< Psalmen 137 >
1 Aan Babels stromen zaten wij schreiend Bij de gedachte aan Sion;
On the floodis of Babiloyne there we saten, and wepten; while we bithouyten on Syon.
2 En aan de wilgen, die daar stonden, Hingen wij onze harpen op.
In salewis in the myddil therof; we hangiden vp oure orguns.
3 Ja, daar durfden onze rovers Ons nog liederen vragen; En onze beulen: "Zingt ons vrolijke wijsjes Uit de zangen van Sion!"
For thei that ledden vs prisoners; axiden vs there the wordis of songis. And thei that ledden awei vs seiden; Synge ye to vs an ympne of the songis of Syon.
4 Ach, hoe zouden wij Jahweh’s liederen zingen Op vreemde bodem!
Hou schulen we singe a songe of the Lord; in an alien lond?
5 Jerusalem, zo ik u zou vergeten, Ik vergat mijn rechterhand nog eer;
If Y foryete thee, Jerusalem; my riyt hond be youun to foryeting.
6 Mijn tong mag aan mijn gehemelte kleven, Zo ik u niet gedenk: Zo ik niet meer van Jerusalem houd, Dan van het toppunt van vreugde.

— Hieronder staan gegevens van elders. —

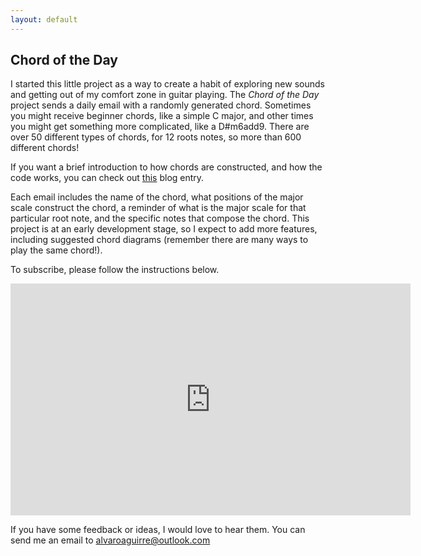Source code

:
 ```yaml
---
layout: default
---
```


## Chord of the Day

I started this little project as a way to create a habit of exploring new sounds and getting out of my comfort zone in guitar playing. The *Chord of the Day* project sends a daily email with a randomly generated chord. Sometimes you might receive beginner chords, like a simple C major, and other times you might get something more complicated, like a D#m6add9. There are over 50 different types of chords, for 12 roots notes, so more than 600 different chords! 

If you want a brief introduction to how chords are constructed, and how the code works, you can check out <a href = "./blog/chord_of_the_day.html" target = "_blank">this</a> blog entry.

Each email includes the name of the chord, what positions of the major scale construct the chord, a reminder of what is the major scale for that particular root note, and the specific notes that compose the chord. This project is at an early development stage, so I expect to add more features, including suggested chord diagrams (remember there are many ways to play the same chord!).

To subscribe, please follow the instructions below. 

<iframe src="https://docs.google.com/forms/d/e/1FAIpQLSdnaNDYXUnJQhl9URNfU7zzuyrt8Jkk5ZBuw05mVb_AosaXuQ/viewform?embedded=true" width="640" height="371" frameborder="0" marginheight="0" marginwidth="0">Loading…</iframe>

If you have some feedback or ideas, I would love to hear them. You can send me an email to <a href="mailto:alvaroaguirre@outlook.com">alvaroaguirre@outlook.com</a>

Mi tunge cleue to my chekis; if Y bithenke not on thee. If Y purposide not of thee, Jerusalem; in the bigynnyng of my gladnesse.
7 Jahweh, reken de zonen van Edom De dag van Jerusalem toe; Die riepen: Smijt ze neer, smijt ze neer; Neer met haar op de grond!
Lord, haue thou mynde on the sones of Edom; for the dai of Jerusalem. Whiche seien, Anyntische ye, anyntische ye; `til to the foundement ther ynne.
8 En gij, dochter van Babel, moordenares: Heil hem, die u vergeldt wat gij ons hebt gedaan;
Thou wretchid douyter of Babiloyne; he is blessid, that `schal yelde to thee thi yelding, which thou yeldidist to vs.
9 Heil hem, die uw kinderen grijpt, En tegen de rots te pletter slaat!
He is blessid, that schal holde; and hurtle doun hise litle children at a stoon.